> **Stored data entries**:

+ + + + +

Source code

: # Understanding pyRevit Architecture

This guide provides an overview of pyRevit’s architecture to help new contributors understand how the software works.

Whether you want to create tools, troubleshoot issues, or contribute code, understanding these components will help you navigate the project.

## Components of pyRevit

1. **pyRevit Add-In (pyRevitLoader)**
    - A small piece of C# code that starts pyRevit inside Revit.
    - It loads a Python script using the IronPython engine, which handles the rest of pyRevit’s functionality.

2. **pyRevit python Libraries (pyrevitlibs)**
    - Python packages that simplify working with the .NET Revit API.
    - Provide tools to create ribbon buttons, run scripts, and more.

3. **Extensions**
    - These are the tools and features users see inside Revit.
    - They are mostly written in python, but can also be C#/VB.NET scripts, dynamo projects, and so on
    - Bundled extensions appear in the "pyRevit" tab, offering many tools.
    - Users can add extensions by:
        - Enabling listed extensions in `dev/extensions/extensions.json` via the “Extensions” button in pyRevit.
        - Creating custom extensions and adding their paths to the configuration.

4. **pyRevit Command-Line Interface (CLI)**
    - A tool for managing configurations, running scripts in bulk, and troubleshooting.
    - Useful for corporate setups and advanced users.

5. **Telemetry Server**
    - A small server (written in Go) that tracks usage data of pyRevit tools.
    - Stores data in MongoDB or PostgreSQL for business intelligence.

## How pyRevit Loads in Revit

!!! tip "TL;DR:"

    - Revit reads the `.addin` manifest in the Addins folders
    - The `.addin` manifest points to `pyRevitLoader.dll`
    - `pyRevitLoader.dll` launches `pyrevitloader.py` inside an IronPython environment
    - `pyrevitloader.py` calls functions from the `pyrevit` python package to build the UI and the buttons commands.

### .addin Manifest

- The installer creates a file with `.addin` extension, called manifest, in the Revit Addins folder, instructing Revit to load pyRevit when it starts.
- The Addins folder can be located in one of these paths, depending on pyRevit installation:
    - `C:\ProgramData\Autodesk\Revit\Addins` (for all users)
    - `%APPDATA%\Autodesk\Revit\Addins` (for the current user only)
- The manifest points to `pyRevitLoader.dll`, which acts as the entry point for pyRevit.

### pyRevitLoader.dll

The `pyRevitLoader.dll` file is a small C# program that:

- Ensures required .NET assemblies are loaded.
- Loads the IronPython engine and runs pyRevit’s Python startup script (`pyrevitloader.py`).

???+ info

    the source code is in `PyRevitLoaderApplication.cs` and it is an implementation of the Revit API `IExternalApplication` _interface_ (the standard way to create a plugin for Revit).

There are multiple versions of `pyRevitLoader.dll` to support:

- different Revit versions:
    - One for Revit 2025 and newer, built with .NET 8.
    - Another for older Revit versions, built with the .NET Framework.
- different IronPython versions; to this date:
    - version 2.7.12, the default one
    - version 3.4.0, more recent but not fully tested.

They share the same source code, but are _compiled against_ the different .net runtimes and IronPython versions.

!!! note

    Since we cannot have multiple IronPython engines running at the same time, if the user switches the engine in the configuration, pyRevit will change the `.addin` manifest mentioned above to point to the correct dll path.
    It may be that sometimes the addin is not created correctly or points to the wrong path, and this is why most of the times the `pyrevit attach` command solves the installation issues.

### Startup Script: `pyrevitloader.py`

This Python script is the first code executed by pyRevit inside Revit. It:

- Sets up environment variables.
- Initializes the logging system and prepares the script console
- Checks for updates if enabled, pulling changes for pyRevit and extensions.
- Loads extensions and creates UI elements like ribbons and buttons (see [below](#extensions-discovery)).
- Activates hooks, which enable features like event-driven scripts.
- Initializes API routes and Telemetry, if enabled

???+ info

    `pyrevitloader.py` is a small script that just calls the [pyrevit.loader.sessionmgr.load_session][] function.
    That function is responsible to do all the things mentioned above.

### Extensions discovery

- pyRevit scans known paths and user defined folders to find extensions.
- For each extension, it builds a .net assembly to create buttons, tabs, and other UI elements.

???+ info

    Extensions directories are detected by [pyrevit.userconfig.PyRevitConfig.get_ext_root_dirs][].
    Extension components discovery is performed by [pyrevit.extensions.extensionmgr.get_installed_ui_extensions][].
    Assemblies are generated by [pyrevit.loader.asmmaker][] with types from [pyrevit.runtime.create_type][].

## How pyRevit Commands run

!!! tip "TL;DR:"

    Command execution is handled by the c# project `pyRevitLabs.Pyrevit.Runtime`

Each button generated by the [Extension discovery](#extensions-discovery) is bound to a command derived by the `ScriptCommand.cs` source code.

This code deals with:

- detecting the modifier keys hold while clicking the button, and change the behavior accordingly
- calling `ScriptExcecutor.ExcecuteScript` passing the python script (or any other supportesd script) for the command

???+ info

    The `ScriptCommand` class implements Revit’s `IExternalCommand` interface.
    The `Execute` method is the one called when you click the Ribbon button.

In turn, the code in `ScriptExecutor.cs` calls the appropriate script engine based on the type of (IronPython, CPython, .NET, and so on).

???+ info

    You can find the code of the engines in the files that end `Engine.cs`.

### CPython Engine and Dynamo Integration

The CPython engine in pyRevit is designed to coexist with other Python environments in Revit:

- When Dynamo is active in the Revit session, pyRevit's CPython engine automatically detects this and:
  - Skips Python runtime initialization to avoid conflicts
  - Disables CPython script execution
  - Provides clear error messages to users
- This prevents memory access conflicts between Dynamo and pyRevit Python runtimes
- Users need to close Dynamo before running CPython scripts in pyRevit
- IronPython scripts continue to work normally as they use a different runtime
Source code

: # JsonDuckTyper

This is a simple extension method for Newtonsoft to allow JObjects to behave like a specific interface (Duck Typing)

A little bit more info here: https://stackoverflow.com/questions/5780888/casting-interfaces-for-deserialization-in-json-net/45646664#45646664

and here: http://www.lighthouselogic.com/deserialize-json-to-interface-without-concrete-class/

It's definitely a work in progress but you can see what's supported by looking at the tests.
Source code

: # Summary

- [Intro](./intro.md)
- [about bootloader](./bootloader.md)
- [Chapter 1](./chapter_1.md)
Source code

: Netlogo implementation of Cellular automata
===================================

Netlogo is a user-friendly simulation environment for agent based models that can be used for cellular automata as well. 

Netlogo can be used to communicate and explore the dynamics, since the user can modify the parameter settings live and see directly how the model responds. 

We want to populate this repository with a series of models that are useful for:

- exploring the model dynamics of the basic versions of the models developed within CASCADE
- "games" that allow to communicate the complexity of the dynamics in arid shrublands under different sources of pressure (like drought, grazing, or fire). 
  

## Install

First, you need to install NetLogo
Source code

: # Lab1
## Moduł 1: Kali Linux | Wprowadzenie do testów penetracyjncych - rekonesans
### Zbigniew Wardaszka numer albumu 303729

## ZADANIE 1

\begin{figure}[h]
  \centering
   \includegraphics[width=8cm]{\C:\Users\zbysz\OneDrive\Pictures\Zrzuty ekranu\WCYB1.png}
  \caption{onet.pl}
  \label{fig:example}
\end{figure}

+ + + + +

> **WHAT IS REQUIRED**:
Write out only the lines from the very start of the entries above to the line that includes "This guide provides", both ends included, each one unchanged.

> **RESULT**:
Source code

: # Understanding pyRevit Architecture

This guide provides an overview of pyRevit’s architecture to help new contributors understand how the software works.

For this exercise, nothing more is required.